**GOAL OF THE EXERCISE**
Working through the lines below, return each one that holds "only".
*** GIVEN RECORDS ***
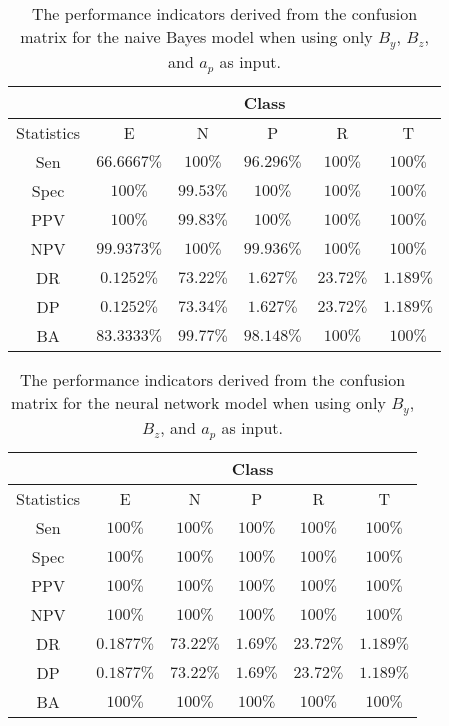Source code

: \begin{table}[!ht]
	\centering
	\begin{tabular}{|c|c|c|c|c|c|}
		\hline
		 & \multicolumn{5}{c|}{Class} \\ \hline
		Statistics & E & N & P & R & T \\ \hline
		Sen & $66.6667\%$ & $100\%$ & $96.296\%$ & $100\%$ & $100\%$ \\ \hline
		Spec & $100\%$ & $99.53\%$ & $100\%$ & $100\%$ & $100\%$ \\ \hline
		PPV & $100\%$ & $99.83\%$ & $100\%$ & $100\%$ & $100\%$ \\ \hline
		NPV & $99.9373\%$ & $100\%$ & $99.936\%$ & $100\%$ & $100\%$ \\ \hline
		DR & $0.1252\%$ & $73.22\%$ & $1.627\%$ & $23.72\%$ & $1.189\%$ \\ \hline
		DP & $0.1252\%$ & $73.34\%$ & $1.627\%$ & $23.72\%$ & $1.189\%$ \\ \hline
		BA & $83.3333\%$ & $99.77\%$ & $98.148\%$ & $100\%$ & $100\%$ \\ \hline
	\end{tabular}
	\caption{The performance indicators derived from the confusion matrix for the naive Bayes model when using only $B_{y}$, $B_{z}$, and $a_{p}$ as input.}
	\label{tab:cs:reverse:yzap:nb}
\end{table}

\begin{table}[!ht]
	\centering
	\begin{tabular}{|c|c|c|c|c|c|}
		\hline
		 & \multicolumn{5}{c|}{Class} \\ \hline
		Statistics & E & N & P & R & T \\ \hline
		Sen & $100\%$ & $100\%$ & $100\%$ & $100\%$ & $100\%$ \\ \hline
		Spec & $100\%$ & $100\%$ & $100\%$ & $100\%$ & $100\%$ \\ \hline
		PPV & $100\%$ & $100\%$ & $100\%$ & $100\%$ & $100\%$ \\ \hline
		NPV & $100\%$ & $100\%$ & $100\%$ & $100\%$ & $100\%$ \\ \hline
		DR & $0.1877\%$ & $73.22\%$ & $1.69\%$ & $23.72\%$ & $1.189\%$ \\ \hline
		DP & $0.1877\%$ & $73.22\%$ & $1.69\%$ & $23.72\%$ & $1.189\%$ \\ \hline
		BA & $100\%$ & $100\%$ & $100\%$ & $100\%$ & $100\%$ \\ \hline
	\end{tabular}
	\caption{The performance indicators derived from the confusion matrix for the neural network model when using only $B_{y}$, $B_{z}$, and $a_{p}$ as input.}
	\label{tab:cs:reverse:yzap:nnet}
\end{table}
*** End of GIVEN RECORDS ***
**SOLUTION FOR THIS PROBLEM**
	\caption{The performance indicators derived from the confusion matrix for the naive Bayes model when using only $B_{y}$, $B_{z}$, and $a_{p}$ as input.}
	\caption{The performance indicators derived from the confusion matrix for the neural network model when using only $B_{y}$, $B_{z}$, and $a_{p}$ as input.}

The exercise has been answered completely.